● Goal of the exercise
Exactly the lines from the opening of the data through the line containing "11 | Лаб 12 |" should be reproduced, please, with nothing added.
START Input material
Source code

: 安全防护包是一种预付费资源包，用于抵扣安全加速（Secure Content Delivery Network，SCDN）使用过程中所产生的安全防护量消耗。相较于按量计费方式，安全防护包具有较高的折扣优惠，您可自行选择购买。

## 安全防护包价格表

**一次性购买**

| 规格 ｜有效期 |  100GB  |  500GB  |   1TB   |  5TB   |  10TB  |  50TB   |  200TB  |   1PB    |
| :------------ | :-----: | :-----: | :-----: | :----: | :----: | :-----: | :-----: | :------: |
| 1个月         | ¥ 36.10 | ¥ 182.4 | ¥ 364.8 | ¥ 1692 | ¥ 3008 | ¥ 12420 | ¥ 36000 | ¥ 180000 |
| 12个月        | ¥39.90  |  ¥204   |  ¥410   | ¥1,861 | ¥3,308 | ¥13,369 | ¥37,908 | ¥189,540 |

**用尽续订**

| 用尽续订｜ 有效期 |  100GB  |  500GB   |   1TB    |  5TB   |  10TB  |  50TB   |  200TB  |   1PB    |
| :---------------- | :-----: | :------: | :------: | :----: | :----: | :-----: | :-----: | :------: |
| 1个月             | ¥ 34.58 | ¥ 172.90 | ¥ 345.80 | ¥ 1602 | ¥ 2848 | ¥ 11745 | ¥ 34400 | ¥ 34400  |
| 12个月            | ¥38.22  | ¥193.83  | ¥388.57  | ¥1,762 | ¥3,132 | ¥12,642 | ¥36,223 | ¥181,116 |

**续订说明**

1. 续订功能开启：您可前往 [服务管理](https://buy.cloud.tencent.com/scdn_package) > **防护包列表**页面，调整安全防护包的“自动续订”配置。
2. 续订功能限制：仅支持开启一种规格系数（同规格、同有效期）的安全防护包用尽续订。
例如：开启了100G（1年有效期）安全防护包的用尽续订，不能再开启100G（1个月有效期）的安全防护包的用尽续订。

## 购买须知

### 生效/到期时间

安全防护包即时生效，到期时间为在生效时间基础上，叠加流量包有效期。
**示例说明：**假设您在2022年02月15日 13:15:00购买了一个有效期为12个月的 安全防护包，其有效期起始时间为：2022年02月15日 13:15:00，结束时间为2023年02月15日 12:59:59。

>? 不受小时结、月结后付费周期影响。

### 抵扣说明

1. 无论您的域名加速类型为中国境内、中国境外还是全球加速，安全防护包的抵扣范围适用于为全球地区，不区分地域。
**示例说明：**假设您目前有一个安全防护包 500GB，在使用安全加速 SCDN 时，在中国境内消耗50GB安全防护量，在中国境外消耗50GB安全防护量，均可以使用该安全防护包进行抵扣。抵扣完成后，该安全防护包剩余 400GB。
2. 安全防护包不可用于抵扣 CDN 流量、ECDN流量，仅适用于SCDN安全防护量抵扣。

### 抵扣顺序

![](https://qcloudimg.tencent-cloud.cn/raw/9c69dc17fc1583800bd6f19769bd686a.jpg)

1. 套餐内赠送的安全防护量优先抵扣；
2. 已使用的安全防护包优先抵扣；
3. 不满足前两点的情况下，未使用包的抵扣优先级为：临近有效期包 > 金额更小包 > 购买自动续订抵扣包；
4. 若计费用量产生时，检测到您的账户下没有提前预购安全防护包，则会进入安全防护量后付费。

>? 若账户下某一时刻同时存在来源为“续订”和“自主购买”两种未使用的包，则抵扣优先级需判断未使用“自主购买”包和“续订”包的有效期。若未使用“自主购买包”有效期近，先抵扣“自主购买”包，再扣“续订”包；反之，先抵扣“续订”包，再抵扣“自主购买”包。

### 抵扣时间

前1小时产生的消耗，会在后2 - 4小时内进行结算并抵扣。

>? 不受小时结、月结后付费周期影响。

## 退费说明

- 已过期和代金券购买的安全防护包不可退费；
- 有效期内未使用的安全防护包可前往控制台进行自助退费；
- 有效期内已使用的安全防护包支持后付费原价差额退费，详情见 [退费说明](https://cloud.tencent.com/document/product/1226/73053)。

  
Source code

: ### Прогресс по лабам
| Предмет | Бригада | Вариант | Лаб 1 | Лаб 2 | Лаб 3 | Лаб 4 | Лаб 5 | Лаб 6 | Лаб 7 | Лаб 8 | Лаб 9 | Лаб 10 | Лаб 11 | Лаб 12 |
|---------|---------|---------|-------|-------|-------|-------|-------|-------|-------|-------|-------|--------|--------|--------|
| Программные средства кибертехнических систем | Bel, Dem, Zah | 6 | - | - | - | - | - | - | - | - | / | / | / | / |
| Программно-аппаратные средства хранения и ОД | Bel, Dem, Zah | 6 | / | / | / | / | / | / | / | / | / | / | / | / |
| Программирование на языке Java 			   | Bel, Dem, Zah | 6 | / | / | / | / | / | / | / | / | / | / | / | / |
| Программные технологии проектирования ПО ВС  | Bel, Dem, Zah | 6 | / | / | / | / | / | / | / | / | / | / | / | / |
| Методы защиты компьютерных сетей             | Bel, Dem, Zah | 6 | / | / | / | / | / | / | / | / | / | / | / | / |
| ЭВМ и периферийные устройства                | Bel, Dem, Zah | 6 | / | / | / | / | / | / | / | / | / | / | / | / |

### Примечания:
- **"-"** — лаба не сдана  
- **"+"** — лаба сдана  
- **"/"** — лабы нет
END Input material
● Reply to the task
Source code

: 安全防护包是一种预付费资源包，用于抵扣安全加速（Secure Content Delivery Network，SCDN）使用过程中所产生的安全防护量消耗。相较于按量计费方式，安全防护包具有较高的折扣优惠，您可自行选择购买。

## 安全防护包价格表

**一次性购买**

| 规格 ｜有效期 |  100GB  |  500GB  |   1TB   |  5TB   |  10TB  |  50TB   |  200TB  |   1PB    |
| :------------ | :-----: | :-----: | :-----: | :----: | :----: | :-----: | :-----: | :------: |
| 1个月         | ¥ 36.10 | ¥ 182.4 | ¥ 364.8 | ¥ 1692 | ¥ 3008 | ¥ 12420 | ¥ 36000 | ¥ 180000 |
| 12个月        | ¥39.90  |  ¥204   |  ¥410   | ¥1,861 | ¥3,308 | ¥13,369 | ¥37,908 | ¥189,540 |

**用尽续订**

| 用尽续订｜ 有效期 |  100GB  |  500GB   |   1TB    |  5TB   |  10TB  |  50TB   |  200TB  |   1PB    |
| :---------------- | :-----: | :------: | :------: | :----: | :----: | :-----: | :-----: | :------: |
| 1个月             | ¥ 34.58 | ¥ 172.90 | ¥ 345.80 | ¥ 1602 | ¥ 2848 | ¥ 11745 | ¥ 34400 | ¥ 34400  |
| 12个月            | ¥38.22  | ¥193.83  | ¥388.57  | ¥1,762 | ¥3,132 | ¥12,642 | ¥36,223 | ¥181,116 |

**续订说明**

1. 续订功能开启：您可前往 [服务管理](https://buy.cloud.tencent.com/scdn_package) > **防护包列表**页面，调整安全防护包的“自动续订”配置。
2. 续订功能限制：仅支持开启一种规格系数（同规格、同有效期）的安全防护包用尽续订。
例如：开启了100G（1年有效期）安全防护包的用尽续订，不能再开启100G（1个月有效期）的安全防护包的用尽续订。

## 购买须知

### 生效/到期时间

安全防护包即时生效，到期时间为在生效时间基础上，叠加流量包有效期。
**示例说明：**假设您在2022年02月15日 13:15:00购买了一个有效期为12个月的 安全防护包，其有效期起始时间为：2022年02月15日 13:15:00，结束时间为2023年02月15日 12:59:59。

>? 不受小时结、月结后付费周期影响。

### 抵扣说明

1. 无论您的域名加速类型为中国境内、中国境外还是全球加速，安全防护包的抵扣范围适用于为全球地区，不区分地域。
**示例说明：**假设您目前有一个安全防护包 500GB，在使用安全加速 SCDN 时，在中国境内消耗50GB安全防护量，在中国境外消耗50GB安全防护量，均可以使用该安全防护包进行抵扣。抵扣完成后，该安全防护包剩余 400GB。
2. 安全防护包不可用于抵扣 CDN 流量、ECDN流量，仅适用于SCDN安全防护量抵扣。

### 抵扣顺序

![](https://qcloudimg.tencent-cloud.cn/raw/9c69dc17fc1583800bd6f19769bd686a.jpg)

1. 套餐内赠送的安全防护量优先抵扣；
2. 已使用的安全防护包优先抵扣；
3. 不满足前两点的情况下，未使用包的抵扣优先级为：临近有效期包 > 金额更小包 > 购买自动续订抵扣包；
4. 若计费用量产生时，检测到您的账户下没有提前预购安全防护包，则会进入安全防护量后付费。

>? 若账户下某一时刻同时存在来源为“续订”和“自主购买”两种未使用的包，则抵扣优先级需判断未使用“自主购买”包和“续订”包的有效期。若未使用“自主购买包”有效期近，先抵扣“自主购买”包，再扣“续订”包；反之，先抵扣“续订”包，再抵扣“自主购买”包。

### 抵扣时间

前1小时产生的消耗，会在后2 - 4小时内进行结算并抵扣。

>? 不受小时结、月结后付费周期影响。

## 退费说明

- 已过期和代金券购买的安全防护包不可退费；
- 有效期内未使用的安全防护包可前往控制台进行自助退费；
- 有效期内已使用的安全防护包支持后付费原价差额退费，详情见 [退费说明](https://cloud.tencent.com/document/product/1226/73053)。

  
Source code

: ### Прогресс по лабам
| Предмет | Бригада | Вариант | Лаб 1 | Лаб 2 | Лаб 3 | Лаб 4 | Лаб 5 | Лаб 6 | Лаб 7 | Лаб 8 | Лаб 9 | Лаб 10 | Лаб 11 | Лаб 12 |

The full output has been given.